Lattice acquired --> Silicon Blue
In the past, ST Micro tried 2 times to enter in FPGA Market, once even with the "open Source " concept - GOSPL. Intel for once for sure. Other several companies failed too.
Xilinx and Altera hold close to 90% market share in FPGA market. 90% of other efforts to enter this market have failed earlier. Mostly because, companies underestimated Software importance.
Enough parts for 20 boards cost me about 100 pounds; the board fabrication cost about $60, but a lot of that was because I wanted it in a rush. All up, that works out to about 8 pounds, or 13 USD per board. It'd be somewhat cheaper - around $10-$11 - if you're not in a rush for the boards, and of course cheaper again in larger quantities.
A few comments for those playing at home: 1) Use less solder. When you get boards done at the pcb house, they usually put a solder mask. There is enough solder on the pads that you can solder SMD parts without adding more.
Just flux it with a fluxpen, lay the part on top, and remelt it.
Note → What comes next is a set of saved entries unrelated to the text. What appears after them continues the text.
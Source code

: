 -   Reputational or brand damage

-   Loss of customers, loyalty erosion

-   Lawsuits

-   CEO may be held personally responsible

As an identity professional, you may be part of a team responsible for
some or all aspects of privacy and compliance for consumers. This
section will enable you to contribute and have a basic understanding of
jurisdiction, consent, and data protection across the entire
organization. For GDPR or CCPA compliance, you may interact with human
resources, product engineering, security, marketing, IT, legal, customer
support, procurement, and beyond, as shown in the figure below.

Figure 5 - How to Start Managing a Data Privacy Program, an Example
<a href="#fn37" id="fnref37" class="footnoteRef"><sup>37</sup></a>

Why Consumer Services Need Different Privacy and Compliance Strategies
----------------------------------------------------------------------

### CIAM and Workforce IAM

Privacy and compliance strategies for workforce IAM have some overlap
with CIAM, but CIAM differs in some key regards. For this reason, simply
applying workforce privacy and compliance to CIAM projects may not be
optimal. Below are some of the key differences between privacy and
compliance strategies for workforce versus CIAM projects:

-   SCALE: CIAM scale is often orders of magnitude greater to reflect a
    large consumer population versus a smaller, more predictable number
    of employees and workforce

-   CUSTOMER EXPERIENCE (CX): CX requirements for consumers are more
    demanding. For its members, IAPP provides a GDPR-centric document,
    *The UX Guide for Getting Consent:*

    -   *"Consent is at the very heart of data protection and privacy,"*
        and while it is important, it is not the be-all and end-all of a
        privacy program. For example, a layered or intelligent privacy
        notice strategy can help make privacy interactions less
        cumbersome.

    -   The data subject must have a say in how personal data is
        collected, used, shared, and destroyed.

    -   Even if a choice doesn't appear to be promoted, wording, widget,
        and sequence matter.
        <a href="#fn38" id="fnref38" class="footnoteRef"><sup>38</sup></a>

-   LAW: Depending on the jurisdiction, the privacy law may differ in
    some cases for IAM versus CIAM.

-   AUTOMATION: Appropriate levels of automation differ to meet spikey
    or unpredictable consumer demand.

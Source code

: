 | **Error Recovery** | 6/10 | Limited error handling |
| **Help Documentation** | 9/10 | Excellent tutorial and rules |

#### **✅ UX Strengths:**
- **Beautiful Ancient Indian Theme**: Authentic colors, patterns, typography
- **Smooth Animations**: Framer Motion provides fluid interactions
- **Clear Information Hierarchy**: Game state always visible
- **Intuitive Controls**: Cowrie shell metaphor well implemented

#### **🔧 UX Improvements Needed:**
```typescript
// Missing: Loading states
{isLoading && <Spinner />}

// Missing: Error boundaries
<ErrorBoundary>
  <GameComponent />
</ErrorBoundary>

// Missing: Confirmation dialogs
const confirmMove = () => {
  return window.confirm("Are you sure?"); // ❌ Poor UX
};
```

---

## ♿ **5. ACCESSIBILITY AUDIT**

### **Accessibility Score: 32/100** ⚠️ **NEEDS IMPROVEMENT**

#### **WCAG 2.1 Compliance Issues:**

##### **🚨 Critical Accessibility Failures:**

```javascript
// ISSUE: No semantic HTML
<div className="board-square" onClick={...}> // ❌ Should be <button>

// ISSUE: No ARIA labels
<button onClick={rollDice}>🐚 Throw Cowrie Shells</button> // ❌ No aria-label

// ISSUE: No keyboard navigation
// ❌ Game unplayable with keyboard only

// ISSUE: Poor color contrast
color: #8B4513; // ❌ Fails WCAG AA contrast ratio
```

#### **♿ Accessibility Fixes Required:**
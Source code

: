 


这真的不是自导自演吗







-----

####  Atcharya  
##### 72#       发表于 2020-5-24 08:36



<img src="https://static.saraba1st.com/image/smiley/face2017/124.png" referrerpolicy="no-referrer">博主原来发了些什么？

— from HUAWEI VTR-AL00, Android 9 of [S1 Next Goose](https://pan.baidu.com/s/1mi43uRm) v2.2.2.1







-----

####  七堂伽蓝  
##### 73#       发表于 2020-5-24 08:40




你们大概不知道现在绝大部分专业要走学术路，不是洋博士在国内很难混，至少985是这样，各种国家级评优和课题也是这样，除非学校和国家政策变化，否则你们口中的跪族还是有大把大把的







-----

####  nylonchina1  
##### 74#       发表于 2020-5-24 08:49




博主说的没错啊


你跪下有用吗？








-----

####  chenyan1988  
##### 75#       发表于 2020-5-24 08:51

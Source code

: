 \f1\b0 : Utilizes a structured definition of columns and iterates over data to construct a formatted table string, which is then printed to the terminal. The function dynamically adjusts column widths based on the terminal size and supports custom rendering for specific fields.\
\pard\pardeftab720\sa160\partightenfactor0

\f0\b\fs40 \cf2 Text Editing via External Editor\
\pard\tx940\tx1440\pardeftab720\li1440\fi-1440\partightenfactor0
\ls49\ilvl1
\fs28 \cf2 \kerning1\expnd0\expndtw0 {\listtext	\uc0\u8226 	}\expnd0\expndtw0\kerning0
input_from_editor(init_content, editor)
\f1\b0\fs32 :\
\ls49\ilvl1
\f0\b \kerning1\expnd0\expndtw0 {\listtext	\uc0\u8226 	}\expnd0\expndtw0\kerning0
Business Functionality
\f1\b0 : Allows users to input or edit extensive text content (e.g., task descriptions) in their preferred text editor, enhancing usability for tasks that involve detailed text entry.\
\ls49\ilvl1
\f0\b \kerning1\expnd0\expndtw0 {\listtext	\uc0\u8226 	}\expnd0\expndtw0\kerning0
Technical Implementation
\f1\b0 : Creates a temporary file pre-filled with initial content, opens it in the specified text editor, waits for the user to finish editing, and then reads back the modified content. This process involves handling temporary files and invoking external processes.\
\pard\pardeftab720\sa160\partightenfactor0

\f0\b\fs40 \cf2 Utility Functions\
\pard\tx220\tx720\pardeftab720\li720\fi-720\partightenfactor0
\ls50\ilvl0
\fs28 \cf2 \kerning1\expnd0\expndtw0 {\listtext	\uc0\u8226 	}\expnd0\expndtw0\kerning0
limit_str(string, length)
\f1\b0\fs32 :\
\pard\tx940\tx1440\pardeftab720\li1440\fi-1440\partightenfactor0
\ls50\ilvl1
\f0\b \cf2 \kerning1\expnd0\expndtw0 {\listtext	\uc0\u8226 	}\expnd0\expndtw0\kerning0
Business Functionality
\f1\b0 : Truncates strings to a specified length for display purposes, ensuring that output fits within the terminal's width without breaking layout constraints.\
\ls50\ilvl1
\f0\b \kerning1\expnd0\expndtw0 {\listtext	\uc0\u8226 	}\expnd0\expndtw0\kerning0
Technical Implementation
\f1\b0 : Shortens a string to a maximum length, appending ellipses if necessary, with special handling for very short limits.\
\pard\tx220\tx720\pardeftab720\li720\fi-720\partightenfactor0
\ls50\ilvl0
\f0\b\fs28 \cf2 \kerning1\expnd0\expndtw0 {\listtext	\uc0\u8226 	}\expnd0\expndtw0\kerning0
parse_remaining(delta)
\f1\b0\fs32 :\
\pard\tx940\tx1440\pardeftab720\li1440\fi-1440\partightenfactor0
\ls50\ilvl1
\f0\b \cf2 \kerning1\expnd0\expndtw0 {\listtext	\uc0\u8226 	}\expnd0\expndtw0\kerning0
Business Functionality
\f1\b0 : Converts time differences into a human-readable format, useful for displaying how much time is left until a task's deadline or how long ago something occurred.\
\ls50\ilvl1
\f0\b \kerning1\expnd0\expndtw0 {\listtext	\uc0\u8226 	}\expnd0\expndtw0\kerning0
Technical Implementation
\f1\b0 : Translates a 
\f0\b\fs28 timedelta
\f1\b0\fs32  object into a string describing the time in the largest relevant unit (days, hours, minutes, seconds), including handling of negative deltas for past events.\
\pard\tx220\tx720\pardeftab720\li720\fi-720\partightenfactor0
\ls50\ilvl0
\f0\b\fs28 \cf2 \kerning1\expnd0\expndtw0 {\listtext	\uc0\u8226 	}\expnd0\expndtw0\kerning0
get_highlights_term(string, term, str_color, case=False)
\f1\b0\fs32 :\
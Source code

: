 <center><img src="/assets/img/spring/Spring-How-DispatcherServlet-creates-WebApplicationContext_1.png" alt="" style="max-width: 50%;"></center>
Much neater and much faster. You just have to check that there is actually enough solder on the pad to make a solid joint (a light and a magnifier help to verify).
2) Always clean the flux off, even if it's no-clean.
3) Autorouters produce less than ideal results. If you start with an autorouter pass, you can then go back and tear up lines and reposition parts to use fewer vias and straighter lines.
When I first started doing pcbs I wanted to use autorouters, but the results were always ugly. I met a guy who had done a 6-layer ARM board in some old DOS program manually which convinced me it probably wasn't that big of a deal to route by hand. It's calming if nothing else.